As the tax deadline and some bill payments have been postponed, there will also be an increasing focus on credit maintenance and the use of alternative data to enhance credit scoring models and add benefit to consumer’s credit. In today’s business environment, a FICO score is no longer a full representation of an economic environment. This is particularly relevant for gig economy and non-traditional workers without steady income streams who will need access to alternative lending options over the coming months.

Lenders are also using their data insights to provide businesses loans and financial assistance. Through the CARES Act, lenders are providing paycheck protection, economic injury grants and debt relief programs to support small businesses. Ultimately, the effectiveness of these programs will depend on the use of data insights to provide tailored packages that address the needs and circumstances of their recipients.

Another key area of innovation adoption is the application of conversational AI into customer service systems that can help manage higher call volumes and provide customized interactions based on the needs of each customer.

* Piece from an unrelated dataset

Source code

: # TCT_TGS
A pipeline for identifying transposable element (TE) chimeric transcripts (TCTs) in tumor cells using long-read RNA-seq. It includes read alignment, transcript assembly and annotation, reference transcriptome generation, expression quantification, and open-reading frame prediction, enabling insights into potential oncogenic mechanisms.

It will also be important to increase awareness about the proliferation of fraud during this time as bad actors attempt to take advantage of the disruption caused by coronavirus – especially in the domain of account verification.

While the lasting impacts from the coronavirus crisis extend far out into our future, there have been signs of public- and private-sector collaboration. There has also been an increased demand for government agencies and market players to work together to create more comprehensive economic oversight. Governments and central banks all over the world have activated fiscal and monetary stimulus measures to offset the disruption, and the U.S. government’s stimulus efforts aim to provide much needed relief to businesses, communities and individuals.

As these stimulus programs are enacted, financial service providers will play a key role in maximizing the programs’ effectiveness by helping businesses and individuals make informed financial decisions on the road to recovery. Although the challenges may seem daunting, financial institutions and fintechs must focus on identifying meaningful opportunities based on the financial priorities of consumers and businesses to help them weather these difficult times.